One of the many disagreements between Mitchell and I involves the degree to which miscommunication is a problem….Actually, I’m not even 100% sure this is the case, but let me explain what I sense is an issue we disagree upon. For me, I think people, even very intelligent people, have trouble communicating with each other–either the person expressing their thoughts and feelings or the person receiving them. Think of the telephone game, which provides compelling evidence for this. In my view, I think the communication is even more difficult on the internet, largely because of the nature of the medium (which I won’t go into). Because of this difficulty, I have tried to be more circumspect in my dealings with people–going so far as assuming that when disagreement occurs, some breakdown in communication has likely occurred, rather than actual disagreement. My sense is that Mitchell disagrees with this–that he thinks I’m overstating this problem, and maybe making a big deal of this than it really is. Again, to be clear, I’m not saying my perception is accurate. Indeed, in keeping what I just wrote, it wouldn’t surprise me if my impression is wrong, and a result of miscommunication and misunderstanding.
In any event, I saw an exchange that made me think of this, and I wanted to post it here.

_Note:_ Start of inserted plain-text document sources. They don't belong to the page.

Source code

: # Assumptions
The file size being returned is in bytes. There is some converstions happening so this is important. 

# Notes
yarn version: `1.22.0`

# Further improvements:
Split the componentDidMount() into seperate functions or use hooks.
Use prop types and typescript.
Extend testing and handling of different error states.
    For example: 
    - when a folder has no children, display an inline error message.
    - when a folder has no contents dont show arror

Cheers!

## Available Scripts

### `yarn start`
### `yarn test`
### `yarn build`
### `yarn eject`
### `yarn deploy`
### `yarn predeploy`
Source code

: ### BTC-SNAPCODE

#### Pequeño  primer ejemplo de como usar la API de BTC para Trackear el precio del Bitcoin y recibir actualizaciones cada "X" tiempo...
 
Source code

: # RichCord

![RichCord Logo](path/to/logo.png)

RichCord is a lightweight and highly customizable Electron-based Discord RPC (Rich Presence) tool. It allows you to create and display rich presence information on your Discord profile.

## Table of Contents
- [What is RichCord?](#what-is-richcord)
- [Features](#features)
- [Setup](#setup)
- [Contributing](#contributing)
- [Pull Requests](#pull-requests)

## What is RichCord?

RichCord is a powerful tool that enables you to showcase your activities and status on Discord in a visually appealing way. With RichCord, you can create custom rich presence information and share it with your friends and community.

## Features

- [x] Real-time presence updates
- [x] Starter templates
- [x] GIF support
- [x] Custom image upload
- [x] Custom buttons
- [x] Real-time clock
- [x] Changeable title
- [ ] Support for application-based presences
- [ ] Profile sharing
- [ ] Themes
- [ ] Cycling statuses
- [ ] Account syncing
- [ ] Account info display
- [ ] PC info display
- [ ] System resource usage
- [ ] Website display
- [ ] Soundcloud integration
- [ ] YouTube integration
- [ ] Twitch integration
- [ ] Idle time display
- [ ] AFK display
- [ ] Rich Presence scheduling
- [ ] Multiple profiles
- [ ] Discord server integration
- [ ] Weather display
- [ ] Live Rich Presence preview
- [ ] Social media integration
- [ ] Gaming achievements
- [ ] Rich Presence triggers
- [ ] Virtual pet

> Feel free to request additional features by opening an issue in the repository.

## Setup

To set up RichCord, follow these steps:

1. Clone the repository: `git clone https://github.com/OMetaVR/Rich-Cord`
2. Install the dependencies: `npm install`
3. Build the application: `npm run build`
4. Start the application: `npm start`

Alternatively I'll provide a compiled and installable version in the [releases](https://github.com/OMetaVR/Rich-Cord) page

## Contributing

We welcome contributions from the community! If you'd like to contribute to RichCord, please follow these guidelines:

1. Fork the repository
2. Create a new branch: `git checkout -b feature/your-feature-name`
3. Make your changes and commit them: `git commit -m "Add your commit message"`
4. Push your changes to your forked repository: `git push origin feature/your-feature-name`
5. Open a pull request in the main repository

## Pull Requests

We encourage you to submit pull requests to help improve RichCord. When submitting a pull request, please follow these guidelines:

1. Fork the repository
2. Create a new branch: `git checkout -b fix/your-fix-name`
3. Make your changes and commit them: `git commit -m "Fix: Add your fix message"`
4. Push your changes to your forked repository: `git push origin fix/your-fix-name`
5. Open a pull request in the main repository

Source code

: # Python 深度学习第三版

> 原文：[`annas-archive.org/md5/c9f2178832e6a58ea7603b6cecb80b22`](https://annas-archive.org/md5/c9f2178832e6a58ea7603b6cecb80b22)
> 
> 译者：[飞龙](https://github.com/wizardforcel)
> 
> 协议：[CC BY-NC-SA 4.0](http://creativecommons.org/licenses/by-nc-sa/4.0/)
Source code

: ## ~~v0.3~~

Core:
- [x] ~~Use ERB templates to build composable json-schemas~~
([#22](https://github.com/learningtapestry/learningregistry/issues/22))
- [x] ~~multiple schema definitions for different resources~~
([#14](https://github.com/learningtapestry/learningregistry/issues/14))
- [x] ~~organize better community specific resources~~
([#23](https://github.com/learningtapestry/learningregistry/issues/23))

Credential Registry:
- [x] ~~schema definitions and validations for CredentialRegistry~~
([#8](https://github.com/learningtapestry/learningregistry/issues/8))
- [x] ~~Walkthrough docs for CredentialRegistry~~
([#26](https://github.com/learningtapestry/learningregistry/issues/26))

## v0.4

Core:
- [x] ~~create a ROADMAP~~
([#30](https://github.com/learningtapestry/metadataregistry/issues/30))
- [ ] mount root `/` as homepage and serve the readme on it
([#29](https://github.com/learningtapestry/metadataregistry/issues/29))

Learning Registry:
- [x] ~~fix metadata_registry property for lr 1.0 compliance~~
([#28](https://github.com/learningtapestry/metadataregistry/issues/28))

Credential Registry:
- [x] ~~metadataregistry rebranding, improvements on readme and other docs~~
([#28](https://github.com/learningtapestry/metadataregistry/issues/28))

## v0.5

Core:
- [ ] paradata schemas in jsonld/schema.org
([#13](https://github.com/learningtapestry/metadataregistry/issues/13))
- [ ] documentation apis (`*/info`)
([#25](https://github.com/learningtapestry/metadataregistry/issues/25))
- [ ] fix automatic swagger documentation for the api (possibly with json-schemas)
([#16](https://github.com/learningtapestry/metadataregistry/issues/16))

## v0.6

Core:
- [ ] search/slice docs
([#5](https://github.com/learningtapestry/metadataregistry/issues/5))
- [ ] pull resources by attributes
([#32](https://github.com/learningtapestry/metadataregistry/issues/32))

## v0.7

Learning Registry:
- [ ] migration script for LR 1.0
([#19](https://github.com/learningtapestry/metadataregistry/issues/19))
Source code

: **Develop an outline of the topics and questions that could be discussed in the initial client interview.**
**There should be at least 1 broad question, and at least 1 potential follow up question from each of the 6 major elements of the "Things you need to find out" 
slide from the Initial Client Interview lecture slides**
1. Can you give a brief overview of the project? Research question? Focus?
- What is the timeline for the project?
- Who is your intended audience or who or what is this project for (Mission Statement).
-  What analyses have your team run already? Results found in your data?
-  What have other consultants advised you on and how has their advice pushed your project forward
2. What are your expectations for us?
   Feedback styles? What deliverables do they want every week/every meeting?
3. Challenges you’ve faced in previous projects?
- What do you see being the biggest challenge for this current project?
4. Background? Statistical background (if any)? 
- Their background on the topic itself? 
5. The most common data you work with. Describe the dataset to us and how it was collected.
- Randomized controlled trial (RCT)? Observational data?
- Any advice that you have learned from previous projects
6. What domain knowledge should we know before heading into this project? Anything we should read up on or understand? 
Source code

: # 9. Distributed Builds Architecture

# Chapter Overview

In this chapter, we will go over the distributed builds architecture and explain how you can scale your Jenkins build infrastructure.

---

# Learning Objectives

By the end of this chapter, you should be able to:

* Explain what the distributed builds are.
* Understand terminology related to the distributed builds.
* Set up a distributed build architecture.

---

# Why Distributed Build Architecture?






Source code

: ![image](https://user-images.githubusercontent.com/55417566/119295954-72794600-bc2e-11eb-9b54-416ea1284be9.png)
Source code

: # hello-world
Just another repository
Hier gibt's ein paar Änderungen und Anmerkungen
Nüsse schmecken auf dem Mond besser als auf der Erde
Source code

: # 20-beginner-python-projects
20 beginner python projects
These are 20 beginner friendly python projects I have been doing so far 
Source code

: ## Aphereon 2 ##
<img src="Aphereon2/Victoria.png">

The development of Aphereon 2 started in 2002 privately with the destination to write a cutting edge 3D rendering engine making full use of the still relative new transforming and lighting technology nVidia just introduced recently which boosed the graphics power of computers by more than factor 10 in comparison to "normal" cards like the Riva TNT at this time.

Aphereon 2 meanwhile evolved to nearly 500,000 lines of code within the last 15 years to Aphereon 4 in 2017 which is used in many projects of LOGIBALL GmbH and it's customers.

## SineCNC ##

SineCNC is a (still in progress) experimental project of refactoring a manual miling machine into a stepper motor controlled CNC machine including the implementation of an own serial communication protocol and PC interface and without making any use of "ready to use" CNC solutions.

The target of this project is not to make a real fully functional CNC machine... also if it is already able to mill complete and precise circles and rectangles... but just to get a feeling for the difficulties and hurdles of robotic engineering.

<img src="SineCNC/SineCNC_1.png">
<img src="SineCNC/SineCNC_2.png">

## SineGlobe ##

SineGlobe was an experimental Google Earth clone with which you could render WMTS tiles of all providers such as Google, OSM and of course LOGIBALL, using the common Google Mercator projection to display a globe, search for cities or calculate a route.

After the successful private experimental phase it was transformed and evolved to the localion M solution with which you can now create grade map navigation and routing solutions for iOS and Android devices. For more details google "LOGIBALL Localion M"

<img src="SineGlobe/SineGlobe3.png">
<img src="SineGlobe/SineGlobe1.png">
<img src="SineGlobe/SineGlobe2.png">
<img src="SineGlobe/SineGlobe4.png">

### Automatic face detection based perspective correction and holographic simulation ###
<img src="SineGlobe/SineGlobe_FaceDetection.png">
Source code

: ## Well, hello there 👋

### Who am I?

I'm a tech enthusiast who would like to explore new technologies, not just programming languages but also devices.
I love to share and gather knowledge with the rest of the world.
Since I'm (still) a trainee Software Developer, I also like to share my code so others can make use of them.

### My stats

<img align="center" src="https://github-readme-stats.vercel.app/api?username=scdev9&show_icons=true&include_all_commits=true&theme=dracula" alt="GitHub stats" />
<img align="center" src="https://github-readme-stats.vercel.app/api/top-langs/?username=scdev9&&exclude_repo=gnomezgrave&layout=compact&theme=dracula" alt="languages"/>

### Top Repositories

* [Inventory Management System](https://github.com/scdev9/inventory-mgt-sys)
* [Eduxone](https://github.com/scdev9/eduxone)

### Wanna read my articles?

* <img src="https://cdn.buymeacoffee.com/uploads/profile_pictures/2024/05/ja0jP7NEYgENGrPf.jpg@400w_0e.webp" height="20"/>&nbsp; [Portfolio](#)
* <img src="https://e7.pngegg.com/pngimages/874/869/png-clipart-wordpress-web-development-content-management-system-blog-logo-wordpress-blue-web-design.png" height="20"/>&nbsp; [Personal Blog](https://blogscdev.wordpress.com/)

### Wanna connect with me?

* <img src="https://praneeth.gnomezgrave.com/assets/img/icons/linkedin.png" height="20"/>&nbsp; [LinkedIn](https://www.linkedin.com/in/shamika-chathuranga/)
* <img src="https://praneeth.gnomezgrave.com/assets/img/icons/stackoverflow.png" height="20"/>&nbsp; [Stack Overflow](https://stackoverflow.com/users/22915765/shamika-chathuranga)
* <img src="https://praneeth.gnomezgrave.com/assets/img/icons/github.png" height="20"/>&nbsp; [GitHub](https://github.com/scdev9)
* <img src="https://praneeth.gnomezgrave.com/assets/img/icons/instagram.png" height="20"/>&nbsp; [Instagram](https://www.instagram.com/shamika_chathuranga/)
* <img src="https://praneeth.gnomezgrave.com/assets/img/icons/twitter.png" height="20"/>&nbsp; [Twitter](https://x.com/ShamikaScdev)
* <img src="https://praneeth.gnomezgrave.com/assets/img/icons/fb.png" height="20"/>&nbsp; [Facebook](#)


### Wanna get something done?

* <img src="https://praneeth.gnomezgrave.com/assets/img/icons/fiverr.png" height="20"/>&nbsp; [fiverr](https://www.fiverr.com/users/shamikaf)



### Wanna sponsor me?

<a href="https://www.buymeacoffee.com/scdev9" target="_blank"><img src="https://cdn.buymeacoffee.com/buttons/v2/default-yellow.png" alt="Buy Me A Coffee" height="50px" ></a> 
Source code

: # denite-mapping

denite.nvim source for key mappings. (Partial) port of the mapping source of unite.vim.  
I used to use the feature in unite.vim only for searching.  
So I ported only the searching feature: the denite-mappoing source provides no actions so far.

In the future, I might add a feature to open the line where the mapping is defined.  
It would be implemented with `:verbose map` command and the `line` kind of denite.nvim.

— Gabe Schoenfeld (@gabeschoenfeld) March 4, 2018
I actually haven’t read through all of the articles–and the ones I have have been confusing and difficult, because they involve technical points of the law. However, my sense is that a breakdown in communication has occurred between the two people, both experts of the law, and it seems like a good example of the type of problems that occurred. Both seem to make an assumption that they have a clear understanding of the other person’s position, and then rebut or even attack that position, sometimes veering into name-calling. That escalates the tension and hostility–all of which could have been avoided, in my view, if either or both were far more cautious–cautious to the point of assuming that if a disagreement existed, that there must be some misunderstanding. This is especially the case when the point of disagreement seemed really puzzling. For example, if Schoenfeld thought McCarthy wasn’t being reasonable or misreading the law, he could have assumed that there were some breakdown in communication, and responded in a more circumspect way, genuinely asking for clarity. This approach may be tiresome, and it may seem silly, but I actually think it’s a sound approach. I also prefer this approach to assuming that someone is saying something unreasonable and flat-wrong, only later to find out that there was some breakdown in communication. That makes me feel foolish, and it’s not a feeling I enjoy.